Farha Aslam - Stephens, Inc.
Analyst · Stephens. Please go ahead
Okay. Perfect. And then, just as a follow-up, could you comment about your U.S. business? We've recently seen pricing that's been quite soft in the broader market. How do you think that's going to impact your business? Because I understand you do sell on contracts. And then how do you think you can offset it with your cost savings?

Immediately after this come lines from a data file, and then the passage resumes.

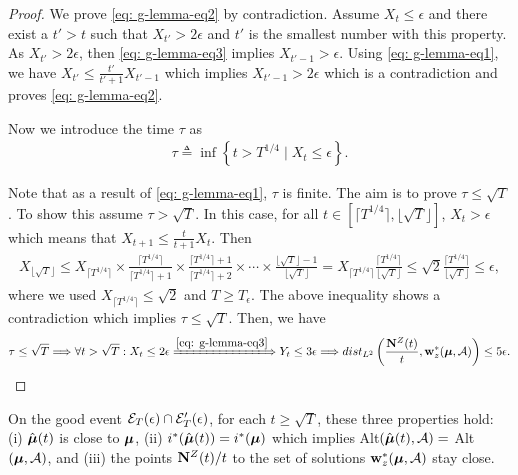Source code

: \begin{proof}
        We prove \eqref{eq: g-lemma-eq2} by contradiction. Assume $X_t \leq \epsilon$ and there exist a $t' > t$ such that $X_{t'} > 2 \epsilon$ and $t'$ is the smallest number with this property. As $X_{t'} > 2 \epsilon$, then \eqref{eq: g-lemma-eq3} implies $X_{t'-1} > \epsilon$. Using \eqref{eq: g-lemma-eq1}, we have $X_{t'} \leq \frac{t'}{t'+1} X_{t'-1}$ which implies $X_{t'-1} > 2 \epsilon$ which is a contradiction and proves \eqref{eq: g-lemma-eq2}. 
    
        Now we introduce the time $\tau$ as 
        \begin{align*}
            \tau \triangleq \inf \left\{ t > T^{1/4} \mid X_t \leq \epsilon \right \}. 
        \end{align*}
    
        Note that as a result of \ref{eq: g-lemma-eq1}, $\tau$ is finite. The aim is to prove $\tau \leq \sqrt{T}$. To show this assume $\tau > \sqrt{T}$. In this case, for all $t \in [\lceil T^{1/4} \rceil , \lfloor \sqrt{T} \rfloor]$, $X_t > \epsilon$ which means that $X_{t+1} \leq \frac{t}{t+1} X_t$. Then 
        \begin{align*}
            X_{\lfloor \sqrt{T} \rfloor} \leq  X_{\lceil T^{1/4} \rceil} \times \frac{\lceil T^{1/4} \rceil}{\lceil T^{1/4} \rceil + 1} \times \frac{\lceil T^{1/4} \rceil + 1}{\lceil T^{1/4} \rceil + 2} \times \cdots \times \frac{\lfloor \sqrt{T} \rfloor - 1}{\lfloor \sqrt{T} \rfloor} = X_{\lceil T^{1/4} \rceil} \frac{\lceil T^{1/4} \rceil}{\lfloor \sqrt{T} \rfloor} \leq \sqrt{2} \frac{\lceil T^{1/4} \rceil}{\lfloor \sqrt{T} \rfloor} \leq \epsilon,
        \end{align*}
        where we used $X_{\lceil T^{1/4} \rceil} \leq \sqrt{2}$ and $T \geq T_{\epsilon}$. The above inequality shows a contradiction which implies $\tau \leq \sqrt{T}$. Then, we have
        \begin{align*}
            \tau \leq \sqrt{T} \Longrightarrow \forall t> \sqrt{T}: X_t \leq 2 \epsilon \xLongrightarrow{\eqref{eq: g-lemma-eq3}}  Y_t \leq 3 \epsilon \Longrightarrow \dls{\frac{\Nb^{Z}(t)}{t}} {\wzstar{\bmu}} \leq 5 \epsilon. 
        \end{align*}
    
    \end{proof}
    

    On the good event $\mathcal{E}_T(\epsilon) \cap \mathcal{E}'_T(\epsilon)$, for each $t \geq \sqrt{T}$, these three properties hold: (i) $\hat{\boldsymbol{\mu}}(t)$ is close to $\boldsymbol{\mu}$, (ii) $i^*(\hat{\boldsymbol{\mu}}(t)) = i^*(\boldsymbol{\mu})$ which implies Alt$(\hat{\boldsymbol{\mu}}(t), \mathcal{A}) = $ Alt$(\boldsymbol{\mu}, \mathcal{A})$, and (iii) the points $\mathbf{N}^{Z}(t)/t$ to the set of solutions $\mathbf{w}_z^*(\boldsymbol{\mu}, \mathcal{A})$ stay close.

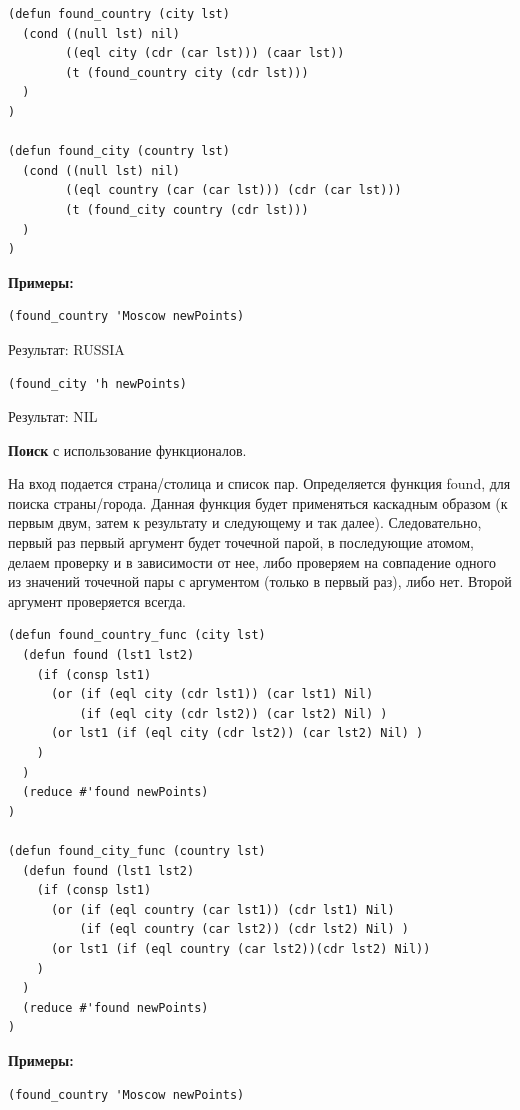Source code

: \documentclass[a4paper,14pt]{extreport} %
\begin{document}
\begin{enumerate}
\begin{lstlisting}
(defun found_country (city lst)
  (cond ((null lst) nil)
        ((eql city (cdr (car lst))) (caar lst))
        (t (found_country city (cdr lst)))
  )
)

(defun found_city (country lst)
  (cond ((null lst) nil)
        ((eql country (car (car lst))) (cdr (car lst)))
        (t (found_city country (cdr lst)))
  )
)
\end{lstlisting}

\textbf{Примеры: }
\begin{lstlisting}
(found_country 'Moscow newPoints)
\end{lstlisting}

Результат: RUSSIA

\begin{lstlisting}
(found_city 'h newPoints)
\end{lstlisting}

Результат: NIL

\textbf{Поиск} с использование функционалов. 

На вход подается страна/столица и список пар. Определяется функция found, для поиска страны/города. Данная функция будет применяться каскадным образом (к первым двум, затем к результату и следующему и так далее). Следовательно, первый раз первый аргумент будет точечной парой, в последующие атомом, делаем проверку и в зависимости от нее, либо проверяем на совпадение одного из значений точечной пары с аргументом (только в первый раз), либо нет. Второй аргумент проверяется всегда. 

\begin{lstlisting}
(defun found_country_func (city lst)
  (defun found (lst1 lst2)
    (if (consp lst1)
      (or (if (eql city (cdr lst1)) (car lst1) Nil)
          (if (eql city (cdr lst2)) (car lst2) Nil) )
      (or lst1 (if (eql city (cdr lst2)) (car lst2) Nil) )
    )
  )
  (reduce #'found newPoints)
)

(defun found_city_func (country lst)
  (defun found (lst1 lst2)
    (if (consp lst1)
      (or (if (eql country (car lst1)) (cdr lst1) Nil)
          (if (eql country (car lst2)) (cdr lst2) Nil) )
      (or lst1 (if (eql country (car lst2))(cdr lst2) Nil))
    )
  )
  (reduce #'found newPoints)
)
\end{lstlisting}

\textbf{Примеры: }
\begin{lstlisting}
(found_country 'Moscow newPoints)
\end{lstlisting}


\end{enumerate}
\end{document}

William W. Lovette - President, Chief Executive Officer & Director: Well, this is Bill. I'll start with that one. I believe what you're referring to is really the spot market, or (20:04). And I'll agree with you, it has declined significantly. For example, the cutout has gone down about 24%. If you look at any one component, it may be down 30%, 25% versus a year ago; wings actually are up 20%. USDA whole is down 12.5%, but a couple of things that I would remind you. First of all, we're not out on the spot market in any large degree. We have – most all of our chicken is sold in a given program and we have a different mix than the spot market might indicate. The other thing I would remind you of is feed cost is down year-over-year approximately $50 per ton; on broiler feed, it's about 17%. So from a margin perspective, despite the drop in the spot market, margins, while maybe weaker than a year ago, on any given day they're not down as indicative as the spot market might indicate. And I'll give you an example of our mix and how it plays. For the quarter, quarter two, if you just take the Composite Market Index, it was down about 13% while our mix was down only 4%. And given again the decrease in feed cost, that's what created that margin that we just reported. So, obviously, higher prices are better, but with our mix management, our portfolio strategy plus our agile pricing strategy, we believe our margins will remain much better than the average company in our business.